Skip to content

gVisor Sandbox

gVisor sandboxes run inside the standard Docker runtime but with an extra layer between the container and the host kernel. gVisor implements a user-space kernel (runsc) that intercepts every system call the container makes - so instead of talking directly to the Linux kernel, the process talks to gVisor, which then decides what to pass through.

Use gVisor when:

  • You are running LLM-generated or otherwise untrusted code that should not have direct access to the host kernel
  • You need stronger isolation than standard Docker containers without the overhead of full VMs
  • Your workload is compatible with gVisor's Linux ABI coverage (most common workloads are)

gVisor works on any standard server - there are no bare-metal or special hardware requirements.

  • Not compatible with GPU passthrough. A sandbox can use gVisor or a GPU, but not both.
  • Privileged containers (--privileged) are not supported under gVisor.
  • disk_gb limits are not enforced by gVisor - disk usage falls back to host limits.
  • Requires cgroupv2 + systemd on the host (satisfied by default on Ubuntu 22.04+).

Pass runtime: "gvisor" in the create request.
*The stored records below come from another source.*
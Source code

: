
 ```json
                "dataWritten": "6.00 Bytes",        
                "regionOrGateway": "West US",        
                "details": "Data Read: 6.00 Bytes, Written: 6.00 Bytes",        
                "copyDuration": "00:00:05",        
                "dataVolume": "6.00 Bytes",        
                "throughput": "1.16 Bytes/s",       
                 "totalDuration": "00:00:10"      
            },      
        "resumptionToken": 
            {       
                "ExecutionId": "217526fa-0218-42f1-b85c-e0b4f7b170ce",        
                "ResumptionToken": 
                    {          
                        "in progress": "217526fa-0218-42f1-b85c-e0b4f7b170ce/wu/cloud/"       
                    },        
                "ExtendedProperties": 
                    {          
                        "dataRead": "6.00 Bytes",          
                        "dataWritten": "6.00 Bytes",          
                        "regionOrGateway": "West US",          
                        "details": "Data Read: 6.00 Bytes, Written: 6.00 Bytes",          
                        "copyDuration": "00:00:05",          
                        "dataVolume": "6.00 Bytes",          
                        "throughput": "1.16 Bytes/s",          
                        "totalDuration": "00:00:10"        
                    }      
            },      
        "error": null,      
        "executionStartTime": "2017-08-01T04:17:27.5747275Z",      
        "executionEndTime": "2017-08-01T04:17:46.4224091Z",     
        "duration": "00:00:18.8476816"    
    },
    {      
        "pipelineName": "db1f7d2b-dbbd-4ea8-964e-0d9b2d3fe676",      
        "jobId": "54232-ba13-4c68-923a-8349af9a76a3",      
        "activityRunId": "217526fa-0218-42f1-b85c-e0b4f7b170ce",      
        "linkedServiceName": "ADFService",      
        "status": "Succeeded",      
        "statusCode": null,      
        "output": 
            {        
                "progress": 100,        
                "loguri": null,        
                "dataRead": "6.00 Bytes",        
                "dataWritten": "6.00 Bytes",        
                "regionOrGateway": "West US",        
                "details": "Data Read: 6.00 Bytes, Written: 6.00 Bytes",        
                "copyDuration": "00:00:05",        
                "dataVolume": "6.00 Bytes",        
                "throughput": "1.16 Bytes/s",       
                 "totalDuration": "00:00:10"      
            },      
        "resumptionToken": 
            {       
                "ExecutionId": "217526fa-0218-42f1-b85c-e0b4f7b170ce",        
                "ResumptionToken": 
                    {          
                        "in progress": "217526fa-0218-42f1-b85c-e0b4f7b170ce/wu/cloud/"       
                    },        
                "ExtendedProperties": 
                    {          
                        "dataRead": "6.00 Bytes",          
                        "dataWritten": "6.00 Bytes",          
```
import { MicroVM } from '@aerol-ai/aerolvm-sdk'
const client = new MicroVM({
apiUrl: process.env.SB_API_URL,
patToken: process.env.SB_PAT_TOKEN,
})
const sandbox = await client.create({
image: 'ubuntu:22.04',
runtime: 'gvisor',
cpu: 1,
memoryMB: 512,
})
console.log(sandbox.id)
console.log(sandbox.publicURL)
const sandbox = await client.create({
image: 'ubuntu:22.04',
runtime: 'gvisor',
cpu: 2,
memoryMB: 1024,
lifecycle: {
stopIfIdleFor: 30 * 60 * 1_000_000_000, // 30 minutes
destroyAtAge: 4 * 60 * 60 * 1_000_000_000, // 4 hours
},
})

Lifecycle operations (stop, start, destroy, resize) work the same as Docker sandboxes. See Docker Sandbox for those examples.